Sydney sellers slash prices as listings sit longer than ever
Days on market hit multi-year highs as buyer demand weakens, forcing vendors to reset expectations across the city.
Days on market hit multi-year highs as buyer demand weakens, forcing vendors to reset expectations across the city.

Sydney's property market is sending a clear signal to sellers: patience has become a luxury few can afford. New data tracking days on market across the metropolitan area reveals a concerning trend that contradicts the supply-constrained narrative of recent years—homes are lingering longer before sale, and vendors are responding with increasingly aggressive discounting.
Properties across established inner-ring suburbs are averaging 35–45 days on market, compared to 20–28 days in the first half of 2024. In pockets of the Inner West—Marrickville, Stanmore, and Enmore—vendors are now absorbing price reductions of 3–8 per cent to secure sales within reasonable timeframes. Real estate agents report similar patterns along the Northern Beaches, where homes around Dee Why and Curl Curl are taking 50-plus days to settle despite strong underlying demand from migration and lifestyle seekers.
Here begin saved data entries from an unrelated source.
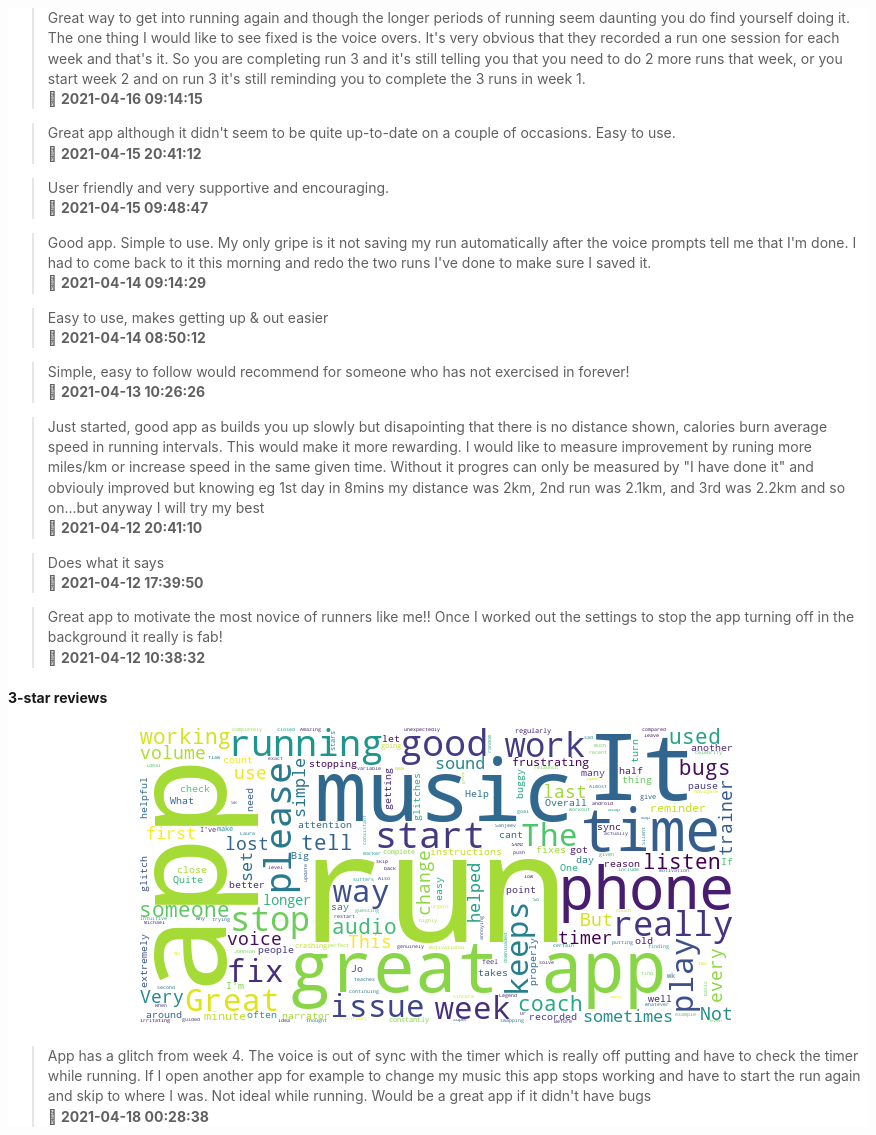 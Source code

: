 > Great way to get into running again and though the longer periods of running seem daunting you do find yourself doing it. The one thing I would like to see fixed is the voice overs. It's very obvious that they recorded a run one session for each week and that's it. So you are completing run 3 and it's still telling you that you need to do 2 more runs that week, or you start week 2 and on run 3 it's still reminding you to complete the 3 runs in week 1.<br> :date: __2021-04-16 09:14:15__

> Great app although it didn't seem to be quite up-to-date on a couple of occasions. Easy to use.<br> :date: __2021-04-15 20:41:12__

> User friendly and very supportive and encouraging.<br> :date: __2021-04-15 09:48:47__

> Good app. Simple to use. My only gripe is it not saving my run automatically after the voice prompts tell me that I'm done. I had to come back to it this morning and redo the two runs I've done to make sure I saved it.<br> :date: __2021-04-14 09:14:29__

> Easy to use, makes getting up & out easier<br> :date: __2021-04-14 08:50:12__

> Simple, easy to follow would recommend for someone who has not exercised in forever!<br> :date: __2021-04-13 10:26:26__

> Just started, good app as builds you up slowly but disapointing that there is no distance shown, calories burn average speed in running intervals. This would make it more rewarding. I would like to measure improvement by runing more miles/km or increase speed in the same given time. Without it progres can only be measured by "I have done it" and obviouly improved but knowing eg 1st day in 8mins my distance was 2km, 2nd run was 2.1km, and 3rd was 2.2km and so on...but anyway I will try my best<br> :date: __2021-04-12 20:41:10__

> Does what it says<br> :date: __2021-04-12 17:39:50__

> Great app to motivate the most novice of runners like me!! Once I worked out the settings to stop the app turning off in the background it really is fab!<br> :date: __2021-04-12 10:38:32__



#### 3-star reviews

<p align="center">
<img src="3_star_reviews_wordcloud.png" alt="com.phe.couchto5K 3 reviews"/>
</p>

> App has a glitch from week 4. The voice is out of sync with the timer which is really off putting and have to check the timer while running. If I open another app for example to change my music this app stops working and have to start the run again and skip to where I was. Not ideal while running. Would be a great app if it didn't have bugs<br> :date: __2021-04-18 00:28:38__
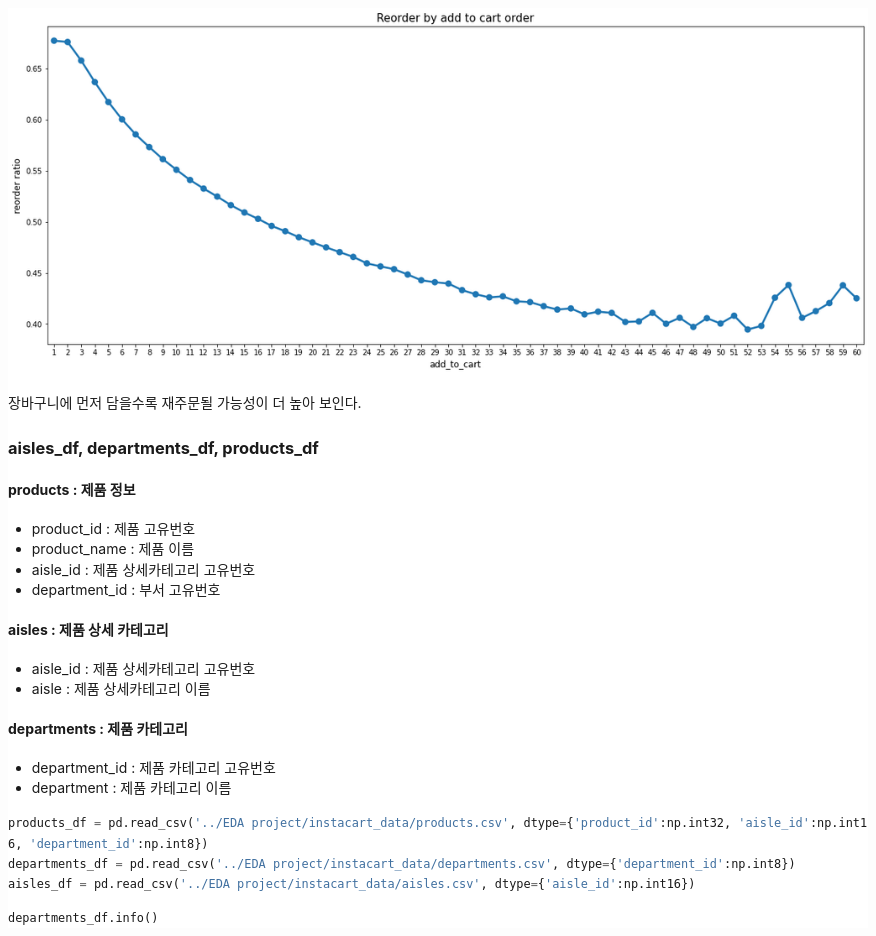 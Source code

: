 ![png](/assets/EDA-data/output_44_0.png)
    


장바구니에 먼저 담을수록 재주문될 가능성이 더 높아 보인다.

### aisles_df, departments_df, products_df 


#### products : 제품 정보
- product_id : 제품 고유번호
- product_name : 제품 이름
- aisle_id : 제품 상세카테고리 고유번호
- department_id : 부서 고유번호

#### aisles : 제품 상세 카테고리
- aisle_id : 제품 상세카테고리 고유번호
- aisle : 제품 상세카테고리 이름

#### departments : 제품 카테고리
- department_id : 제품 카테고리 고유번호
- department : 제품 카테고리 이름


```python
products_df = pd.read_csv('../EDA project/instacart_data/products.csv', dtype={'product_id':np.int32, 'aisle_id':np.int16, 'department_id':np.int8})
departments_df = pd.read_csv('../EDA project/instacart_data/departments.csv', dtype={'department_id':np.int8})
aisles_df = pd.read_csv('../EDA project/instacart_data/aisles.csv', dtype={'aisle_id':np.int16})
```


```python
departments_df.info()
```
The psychology of extended sell times is shifting buyer behaviour. Historically, Sydney's scarcity premium has allowed sellers to hold firm. Today, extended listings trigger buyer perception of overpricing, creating downward pressure that vendors eventually acknowledge. Agents across Parramatta, Penrith, and the Hills district report that asking price versus final sale price gaps are widening, with discounts of 5–12 per cent not uncommon in family homes across the $1.1M–$1.6M band.
Mortgage stress, alongside recent tax changes and rate fatigue, has cooled the speculative edge that once characterised Sydney auctions. Clearance rates, which hovered near 72 per cent in late 2023, have softened to the mid-60s across many suburbs. Even tightly held areas—Vaucluse, Bellevue Hill, Woollahra—are experiencing longer marketing campaigns, though absolute price declines remain modest.
Interestingly, the squeeze is not evenly distributed. Renovation-ready period homes in suburbs with strong transport links—like those near Strathfield or Redfern stations—are still moving briskly, suggesting buyer focus has sharpened toward fundamentals: proximity, affordability trajectory, and genuine scarcity value. Conversely, premium-priced new apartments and homes in saturated outer-ring developments are facing the heaviest headwinds.
For first-home buyers and upsizers, the shift represents opportunity. For vendors banking on recent price peaks, it signals realism is overdue. The Sydney market is rebalancing—slower, more methodical, and less forgiving of overreach. The days of pocket-listing prestige and rapid turnover appear to be giving way to a market where presentation, pricing discipline, and genuine buyer interest determine outcomes.
This article was compiled by AI and screened before publishing. See our editorial standards.